Thank you for the patch and the review!

Now in our tree (fixes for -net):

New patches for t/upstream-net and t/upstream:
- 5c315b72c90e: mptcp: more conservative check for zero probes
- Results: 8bb9623ee0ad..83a52a5f95c9 (export-net)
- Results: 3d46662d175d..c0f977cdc194 (export)

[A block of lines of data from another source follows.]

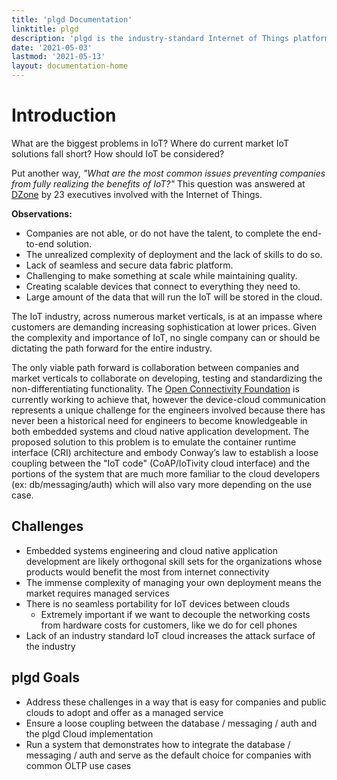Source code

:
 ```yaml
---
title: 'plgd Documentation'
linktitle: plgd
description: 'plgd is the industry-standard Internet of Things platform with an emphasis on security, interoperability and resiliency.'
date: '2021-05-03'
lastmod: '2021-05-13'
layout: documentation-home
---
```


# Introduction
What are the biggest problems in IoT? Where do current market IoT solutions fall short?  How should IoT be considered?

Put another way, _"What are the most common issues preventing companies from fully realizing the benefits of IoT?"_  This question was answered at [DZone](https://dzone.com/articles/most-common-problems-with-iot) by 23 executives involved with the Internet of Things.

**Observations:**
- Companies are not able, or do not have the talent, to complete the end-to-end solution.
- The unrealized complexity of deployment and the lack of skills to do so.
- Lack of seamless and secure data fabric platform.
- Challenging to make something at scale while maintaining quality.
- Creating scalable devices that connect to everything they need to.
- Large amount of the data that will run the IoT will be stored in the cloud.


The IoT industry, across numerous market verticals, is at an impasse where customers are demanding increasing sophistication at lower prices. Given the complexity and importance of IoT, no single company can or should be dictating the path forward for the entire industry.

The only viable path forward is collaboration between companies and market verticals to collaborate on developing, testing and standardizing the non-differentiating functionality. The [Open Connectivity Foundation](https://openconnectivity.org/) is currently working to achieve that, however the device-cloud communication represents a unique challenge for the engineers involved because there has never been a historical need for engineers to become knowledgeable in both embedded systems and cloud native application development. The proposed solution to this problem is to emulate the container runtime interface (CRI) architecture and embody Conway’s law to establish a loose coupling between the "IoT code" (CoAP/IoTivity cloud interface) and the portions of the system that are much more familiar to the cloud developers (ex: db/messaging/auth) which will also vary more depending on the use case.

## Challenges
- Embedded systems engineering and cloud native application development are likely orthogonal skill sets for the organizations whose products would benefit the most from internet connectivity
- The immense complexity of managing your own deployment means the market requires managed services
- There is no seamless portability for IoT devices between clouds
    - Extremely important if we want to decouple the networking costs from hardware costs for customers, like we do for cell phones
- Lack of an industry standard IoT cloud increases the attack surface of the industry

## plgd Goals

- Address these challenges in a way that is easy for companies and public clouds to adopt and offer as a managed service
- Ensure a loose coupling between the database / messaging / auth and the plgd Cloud implementation
- Run a system that demonstrates how to integrate the database / messaging / auth and serve as the default choice for companies with common OLTP use cases
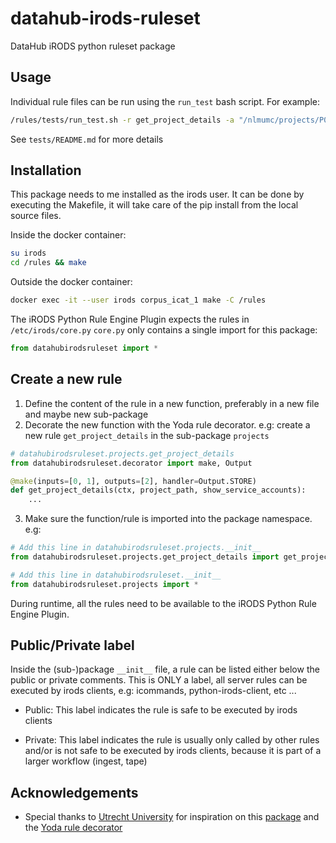 # datahub-irods-ruleset


DataHub iRODS python ruleset package


## Usage

Individual rule files can be run using the ``run_test`` bash script. For example:

```bash
/rules/tests/run_test.sh -r get_project_details -a "/nlmumc/projects/P000000001,false" -u jmelius -j
```
See ``tests/README.md`` for more details


## Installation

This package needs to me installed as the irods user.
It can be done by executing the Makefile, it will take care of the pip install from the local source files.

Inside the docker container:
```bash
su irods
cd /rules && make
``` 
Outside the docker container:
```bash
docker exec -it --user irods corpus_icat_1 make -C /rules
``` 

The iRODS Python Rule Engine Plugin expects the rules in ``/etc/irods/core.py`` 
``core.py`` only contains a single import for this package:
```python
from datahubirodsruleset import *
```


## Create a new rule

1. Define the content of the rule in a new function, preferably in a new file and maybe new sub-package
2. Decorate the new function with the Yoda rule decorator. e.g: create a new rule ``get_project_details`` in the sub-package ``projects``
```python
# datahubirodsruleset.projects.get_project_details
from datahubirodsruleset.decorator import make, Output

@make(inputs=[0, 1], outputs=[2], handler=Output.STORE)
def get_project_details(ctx, project_path, show_service_accounts):
    ...
```
3. Make sure the function/rule is imported into the package namespace. e.g:
```python
# Add this line in datahubirodsruleset.projects.__init__ 
from datahubirodsruleset.projects.get_project_details import get_project_details
```
```python
# Add this line in datahubirodsruleset.__init__ 
from datahubirodsruleset.projects import *
```
During runtime, all the rules need to be available to the  iRODS Python Rule Engine Plugin.


## Public/Private label

Inside the (sub-)package `__init__` file, a rule can be listed either below the public or private comments.
This is ONLY a label, all server rules can be executed by irods clients, e.g: icommands, python-irods-client, etc ... 
 * Public:
This label indicates the rule is safe to be executed by irods clients

 * Private:
This label indicates the rule is usually only called by other rules and/or is not safe to be executed by irods clients, because it is part of a larger workflow (ingest, tape)


## Acknowledgements

* Special thanks to [Utrecht University](https://github.com/UtrechtUniversity) for inspiration on this [package](https://utrechtuniversity.github.io/yoda/design/other/python-plugin.html) and the [Yoda rule decorator](https://github.com/UtrechtUniversity/yoda-ruleset/blob/development/util/rule.py) 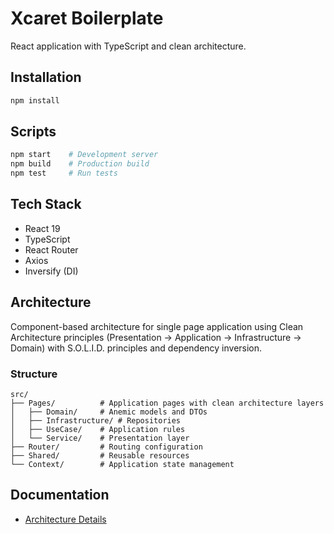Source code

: # Xcaret Boilerplate

React application with TypeScript and clean architecture.

## Installation

```bash
npm install
```

## Scripts

```bash
npm start    # Development server
npm build    # Production build
npm test     # Run tests
```

## Tech Stack

- React 19
- TypeScript
- React Router
- Axios
- Inversify (DI)

## Architecture

Component-based architecture for single page application using Clean Architecture principles (Presentation -> Application -> Infrastructure -> Domain) with S.O.L.I.D. principles and dependency inversion.

### Structure

```
src/
├── Pages/          # Application pages with clean architecture layers
│   ├── Domain/     # Anemic models and DTOs
│   ├── Infrastructure/ # Repositories
│   ├── UseCase/    # Application rules
│   └── Service/    # Presentation layer
├── Router/         # Routing configuration
├── Shared/         # Reusable resources
└── Context/        # Application state management
```

## Documentation

- [Architecture Details](documentation.md)
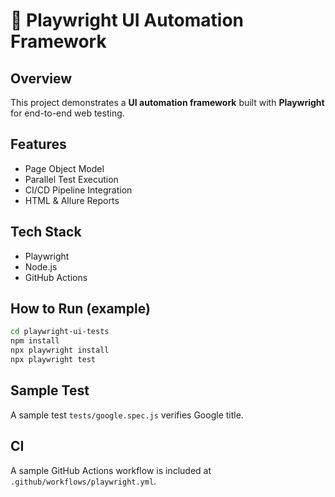 # 🧪 Playwright UI Automation Framework

## Overview
This project demonstrates a **UI automation framework** built with **Playwright** for end-to-end web testing.

## Features
- Page Object Model  
- Parallel Test Execution  
- CI/CD Pipeline Integration  
- HTML & Allure Reports  

## Tech Stack
- Playwright
- Node.js
- GitHub Actions

## How to Run (example)
```bash
cd playwright-ui-tests
npm install
npx playwright install
npx playwright test
```

## Sample Test
A sample test `tests/google.spec.js` verifies Google title.

## CI
A sample GitHub Actions workflow is included at `.github/workflows/playwright.yml`.
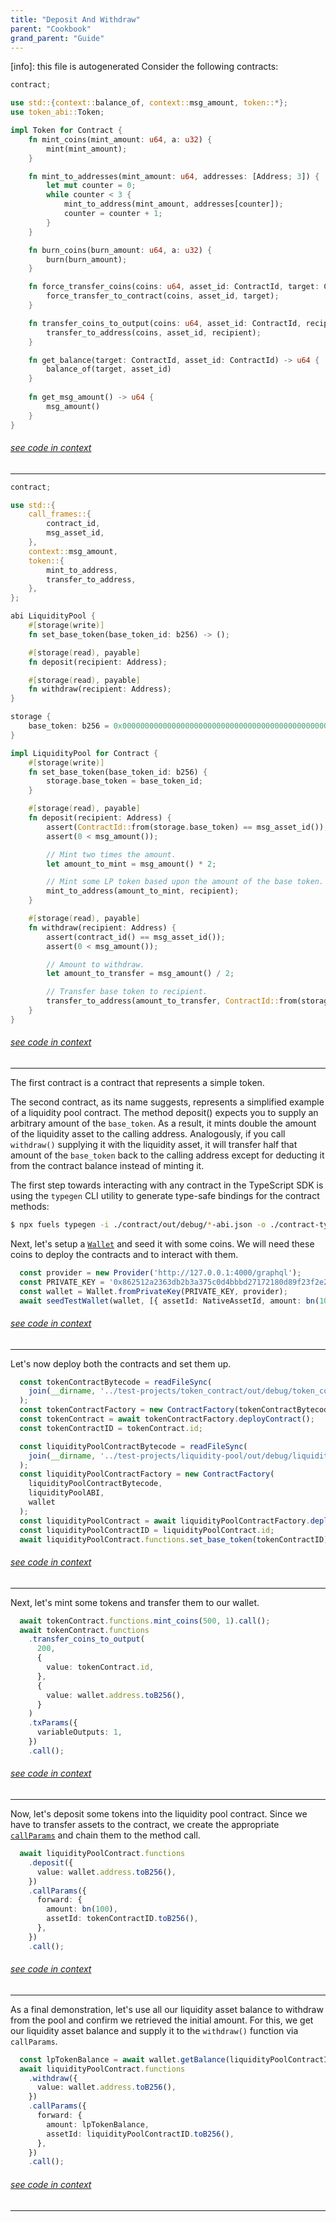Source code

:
 ```yaml
---
title: "Deposit And Withdraw"
parent: "Cookbook"
grand_parent: "Guide"
---
```


[info]: this file is autogenerated
Consider the following contracts:


```rust
contract;

use std::{context::balance_of, context::msg_amount, token::*};
use token_abi::Token;

impl Token for Contract {
    fn mint_coins(mint_amount: u64, a: u32) {
        mint(mint_amount);
    }

    fn mint_to_addresses(mint_amount: u64, addresses: [Address; 3]) {
        let mut counter = 0;
        while counter < 3 {
            mint_to_address(mint_amount, addresses[counter]);
            counter = counter + 1;
        }
    }

    fn burn_coins(burn_amount: u64, a: u32) {
        burn(burn_amount);
    }

    fn force_transfer_coins(coins: u64, asset_id: ContractId, target: ContractId) {
        force_transfer_to_contract(coins, asset_id, target);
    }

    fn transfer_coins_to_output(coins: u64, asset_id: ContractId, recipient: Address) {
        transfer_to_address(coins, asset_id, recipient);
    }

    fn get_balance(target: ContractId, asset_id: ContractId) -> u64 {
        balance_of(target, asset_id)
    }
    
    fn get_msg_amount() -> u64 {
        msg_amount()
    }
}
```
###### [see code in context](https://github.com/FuelLabs/fuels-ts/blob/master/packages/fuel-gauge/test-projects/token_contract/src/main.sw#L1-L40)

---



```rust
contract;

use std::{
    call_frames::{
        contract_id,
        msg_asset_id,
    },
    context::msg_amount,
    token::{
        mint_to_address,
        transfer_to_address,
    },
};

abi LiquidityPool {
    #[storage(write)]
    fn set_base_token(base_token_id: b256) -> ();

    #[storage(read), payable]
    fn deposit(recipient: Address);

    #[storage(read), payable]
    fn withdraw(recipient: Address);
}

storage {
    base_token: b256 = 0x0000000000000000000000000000000000000000000000000000000000000000,
}

impl LiquidityPool for Contract {
    #[storage(write)]
    fn set_base_token(base_token_id: b256) {
        storage.base_token = base_token_id;
    }

    #[storage(read), payable]
    fn deposit(recipient: Address) {
        assert(ContractId::from(storage.base_token) == msg_asset_id());
        assert(0 < msg_amount());

        // Mint two times the amount.
        let amount_to_mint = msg_amount() * 2;

        // Mint some LP token based upon the amount of the base token.
        mint_to_address(amount_to_mint, recipient);
    }

    #[storage(read), payable]
    fn withdraw(recipient: Address) {
        assert(contract_id() == msg_asset_id());
        assert(0 < msg_amount());

        // Amount to withdraw.
        let amount_to_transfer = msg_amount() / 2;

        // Transfer base token to recipient.
        transfer_to_address(amount_to_transfer, ContractId::from(storage.base_token), recipient);
    }
}
```
###### [see code in context](https://github.com/FuelLabs/fuels-ts/blob/master/packages/fuel-gauge/test-projects/liquidity-pool/src/main.sw#L1-L61)

---


The first contract is a contract that represents a simple token.

The second contract, as its name suggests, represents a simplified example of a liquidity pool contract. The method deposit() expects you to supply an arbitrary amount of the `base_token`. As a result, it mints double the amount of the liquidity asset to the calling address. Analogously, if you call `withdraw()` supplying it with the liquidity asset, it will transfer half that amount of the `base_token` back to the calling address except for deducting it from the contract balance instead of minting it.

The first step towards interacting with any contract in the TypeScript SDK is using the `typegen` CLI utility to generate type-safe bindings for the contract methods:

```sh
$ npx fuels typegen -i ./contract/out/debug/*-abi.json -o ./contract-types
```

Next, let's setup a [`Wallet`](../wallets/index.md) and seed it with some coins. We will need these coins to deploy the contracts and to interact with them.


```typescript
  const provider = new Provider('http://127.0.0.1:4000/graphql');
  const PRIVATE_KEY = '0x862512a2363db2b3a375c0d4bbbd27172180d89f23f2e259bac850ab02619301';
  const wallet = Wallet.fromPrivateKey(PRIVATE_KEY, provider);
  await seedTestWallet(wallet, [{ assetId: NativeAssetId, amount: bn(100_000) }]);
```
###### [see code in context](https://github.com/FuelLabs/fuels-ts/blob/master/packages/fuel-gauge/src/doc-examples.test.ts#L466-L471)

---


Let's now deploy both the contracts and set them up.


```typescript
  const tokenContractBytecode = readFileSync(
    join(__dirname, '../test-projects/token_contract/out/debug/token_contract.bin')
  );
  const tokenContractFactory = new ContractFactory(tokenContractBytecode, tokenContractABI, wallet);
  const tokenContract = await tokenContractFactory.deployContract();
  const tokenContractID = tokenContract.id;

  const liquidityPoolContractBytecode = readFileSync(
    join(__dirname, '../test-projects/liquidity-pool/out/debug/liquidity-pool.bin')
  );
  const liquidityPoolContractFactory = new ContractFactory(
    liquidityPoolContractBytecode,
    liquidityPoolABI,
    wallet
  );
  const liquidityPoolContract = await liquidityPoolContractFactory.deployContract();
  const liquidityPoolContractID = liquidityPoolContract.id;
  await liquidityPoolContract.functions.set_base_token(tokenContractID).call();
```
###### [see code in context](https://github.com/FuelLabs/fuels-ts/blob/master/packages/fuel-gauge/src/doc-examples.test.ts#L473-L492)

---


Next, let's mint some tokens and transfer them to our wallet.


```typescript
  await tokenContract.functions.mint_coins(500, 1).call();
  await tokenContract.functions
    .transfer_coins_to_output(
      200,
      {
        value: tokenContract.id,
      },
      {
        value: wallet.address.toB256(),
      }
    )
    .txParams({
      variableOutputs: 1,
    })
    .call();
```
###### [see code in context](https://github.com/FuelLabs/fuels-ts/blob/master/packages/fuel-gauge/src/doc-examples.test.ts#L495-L511)

---


Now, let's deposit some tokens into the liquidity pool contract. Since we have to transfer assets to the contract, we create the appropriate [`callParams`](../contracts/call-parameters.md) and chain them to the method call.


```typescript
  await liquidityPoolContract.functions
    .deposit({
      value: wallet.address.toB256(),
    })
    .callParams({
      forward: {
        amount: bn(100),
        assetId: tokenContractID.toB256(),
      },
    })
    .call();
```
###### [see code in context](https://github.com/FuelLabs/fuels-ts/blob/master/packages/fuel-gauge/src/doc-examples.test.ts#L514-L526)

---


As a final demonstration, let's use all our liquidity asset balance to withdraw from the pool and confirm we retrieved the initial amount. For this, we get our liquidity asset balance and supply it to the `withdraw()` function via `callParams`.


```typescript
  const lpTokenBalance = await wallet.getBalance(liquidityPoolContractID.toB256());
  await liquidityPoolContract.functions
    .withdraw({
      value: wallet.address.toB256(),
    })
    .callParams({
      forward: {
        amount: lpTokenBalance,
        assetId: liquidityPoolContractID.toB256(),
      },
    })
    .call();
```
###### [see code in context](https://github.com/FuelLabs/fuels-ts/blob/master/packages/fuel-gauge/src/doc-examples.test.ts#L533-L546)

---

Tests are now in progress:

https://cirrus-ci.com/github/multipath-tcp/mptcp_net-next/export-net/20231013T100443
https://cirrus-ci.com/github/multipath-tcp/mptcp_net-next/export/20231013T100443

Cheers,
Matt
diff mbox series

Patch

diff --git a/net/mptcp/protocol.c b/net/mptcp/protocol.c
index 30e0c29ae0a4..48aa4045cb0d 100644
--- a/net/mptcp/protocol.c
+++ b/net/mptcp/protocol.c
@@ -1297,7 +1297,7 @@  static int mptcp_sendmsg_frag(struct sock *sk, struct sock *ssk,
 	if (copy == 0) {
 		u64 snd_una = READ_ONCE(msk->snd_una);
 
-		if (snd_una != msk->snd_nxt) {
+		if (snd_una != msk->snd_nxt || tcp_write_queue_tail(ssk)) {
 			tcp_remove_empty_skb(ssk);
 			return 0;
 		}
@@ -1305,11 +1305,6 @@  static int mptcp_sendmsg_frag(struct sock *sk, struct sock *ssk,
 		zero_window_probe = true;
 		data_seq = snd_una - 1;
 		copy = 1;
-
-		/* all mptcp-level data is acked, no skbs should be present into the
-		 * ssk write queue
-		 */
-		WARN_ON_ONCE(reuse_skb);
 	}
 
 	copy = min_t(size_t, copy, info->limit - info->sent);
@@ -1338,7 +1333,6 @@  static int mptcp_sendmsg_frag(struct sock *sk, struct sock *ssk,
 	if (reuse_skb) {
 		TCP_SKB_CB(skb)->tcp_flags &= ~TCPHDR_PSH;
 		mpext->data_len += copy;
-		WARN_ON_ONCE(zero_window_probe);
 		goto out;
 	}